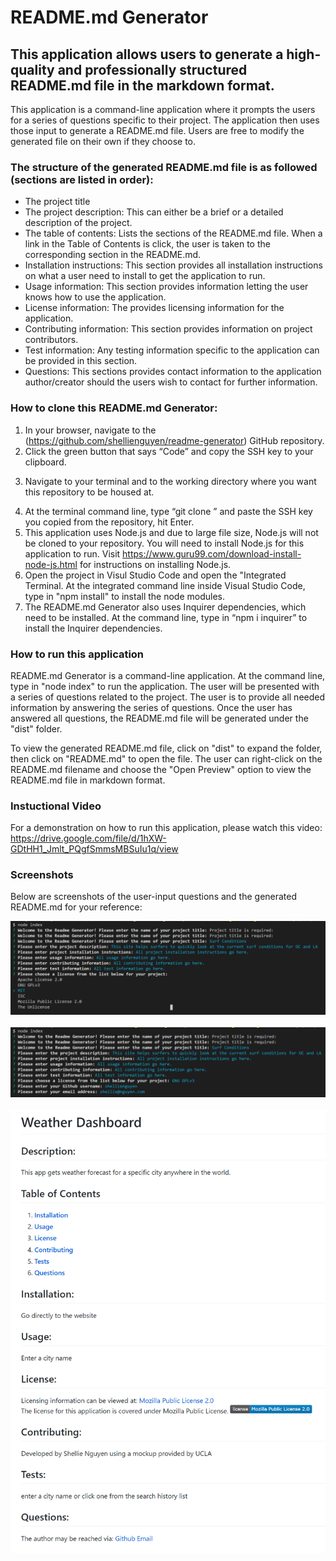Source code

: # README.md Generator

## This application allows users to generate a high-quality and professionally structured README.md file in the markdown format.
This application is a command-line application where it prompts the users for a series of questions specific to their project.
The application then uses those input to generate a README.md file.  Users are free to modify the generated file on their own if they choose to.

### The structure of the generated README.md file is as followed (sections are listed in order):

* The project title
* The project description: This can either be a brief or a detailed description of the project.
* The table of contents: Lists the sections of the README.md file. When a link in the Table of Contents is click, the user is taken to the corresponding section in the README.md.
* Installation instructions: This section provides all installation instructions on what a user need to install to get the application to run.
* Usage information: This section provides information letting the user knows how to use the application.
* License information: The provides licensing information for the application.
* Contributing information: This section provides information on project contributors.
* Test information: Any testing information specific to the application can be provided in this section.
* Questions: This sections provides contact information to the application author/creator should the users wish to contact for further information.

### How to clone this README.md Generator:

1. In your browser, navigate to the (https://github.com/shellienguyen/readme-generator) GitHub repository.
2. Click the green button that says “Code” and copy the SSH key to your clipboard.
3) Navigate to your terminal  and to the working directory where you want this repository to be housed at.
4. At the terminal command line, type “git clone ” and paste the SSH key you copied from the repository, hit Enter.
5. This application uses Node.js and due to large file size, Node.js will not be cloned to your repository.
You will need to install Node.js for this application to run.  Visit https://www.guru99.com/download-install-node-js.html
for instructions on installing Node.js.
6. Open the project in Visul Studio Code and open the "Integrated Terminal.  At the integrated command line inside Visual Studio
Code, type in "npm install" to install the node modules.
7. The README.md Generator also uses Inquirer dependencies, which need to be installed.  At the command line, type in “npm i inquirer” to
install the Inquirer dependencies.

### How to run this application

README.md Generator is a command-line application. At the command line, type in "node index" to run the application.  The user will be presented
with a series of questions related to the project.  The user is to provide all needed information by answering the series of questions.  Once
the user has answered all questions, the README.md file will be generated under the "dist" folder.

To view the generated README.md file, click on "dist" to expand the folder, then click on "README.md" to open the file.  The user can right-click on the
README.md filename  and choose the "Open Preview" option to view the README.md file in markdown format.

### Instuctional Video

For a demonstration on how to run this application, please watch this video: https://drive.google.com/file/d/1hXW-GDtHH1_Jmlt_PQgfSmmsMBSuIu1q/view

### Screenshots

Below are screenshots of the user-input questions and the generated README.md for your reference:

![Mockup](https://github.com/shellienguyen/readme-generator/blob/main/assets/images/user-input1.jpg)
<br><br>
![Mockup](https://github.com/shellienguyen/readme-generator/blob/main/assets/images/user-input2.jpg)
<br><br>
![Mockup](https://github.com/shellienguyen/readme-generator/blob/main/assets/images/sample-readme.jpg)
==
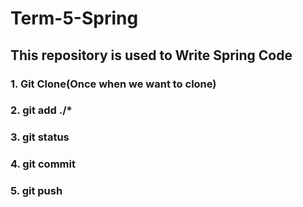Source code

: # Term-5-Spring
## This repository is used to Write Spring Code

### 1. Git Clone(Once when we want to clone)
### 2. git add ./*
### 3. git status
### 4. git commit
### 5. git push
* * *
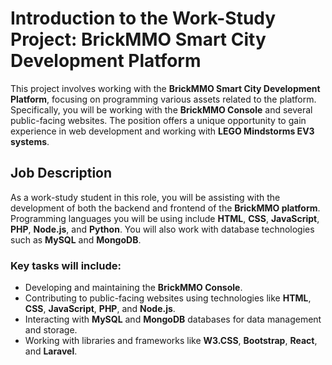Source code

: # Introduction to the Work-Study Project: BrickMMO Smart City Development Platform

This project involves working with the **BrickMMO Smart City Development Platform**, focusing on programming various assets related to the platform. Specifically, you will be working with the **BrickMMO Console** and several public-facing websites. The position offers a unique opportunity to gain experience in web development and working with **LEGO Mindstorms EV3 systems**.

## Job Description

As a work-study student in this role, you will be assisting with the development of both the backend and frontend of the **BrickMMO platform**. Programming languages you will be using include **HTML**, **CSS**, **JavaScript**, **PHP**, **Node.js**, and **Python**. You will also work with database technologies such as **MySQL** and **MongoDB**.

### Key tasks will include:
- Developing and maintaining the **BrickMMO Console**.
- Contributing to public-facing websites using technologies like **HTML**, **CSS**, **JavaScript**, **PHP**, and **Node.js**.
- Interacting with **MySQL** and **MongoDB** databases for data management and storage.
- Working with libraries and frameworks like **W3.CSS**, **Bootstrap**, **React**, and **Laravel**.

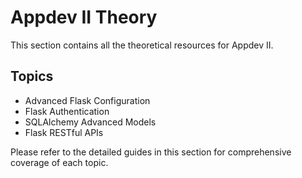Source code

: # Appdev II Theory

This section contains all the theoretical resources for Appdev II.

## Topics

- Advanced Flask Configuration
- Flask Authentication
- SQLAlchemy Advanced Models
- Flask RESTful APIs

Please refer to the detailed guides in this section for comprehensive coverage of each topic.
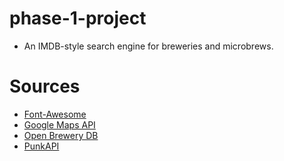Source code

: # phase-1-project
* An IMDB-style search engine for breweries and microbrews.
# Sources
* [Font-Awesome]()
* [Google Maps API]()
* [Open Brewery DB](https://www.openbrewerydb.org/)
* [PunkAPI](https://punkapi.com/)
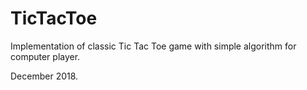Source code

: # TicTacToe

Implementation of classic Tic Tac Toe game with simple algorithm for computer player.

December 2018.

Directions> Everything from the line with "Code, type in" through the line with "README.md Generator is" in the listing above must be retyped exactly, with nothing added.

Result of the task>
Code, type in "npm install" to install the node modules.
7. The README.md Generator also uses Inquirer dependencies, which need to be installed.  At the command line, type in “npm i inquirer” to
install the Inquirer dependencies.

### How to run this application

README.md Generator is a command-line application. At the command line, type in "node index" to run the application.  The user will be presented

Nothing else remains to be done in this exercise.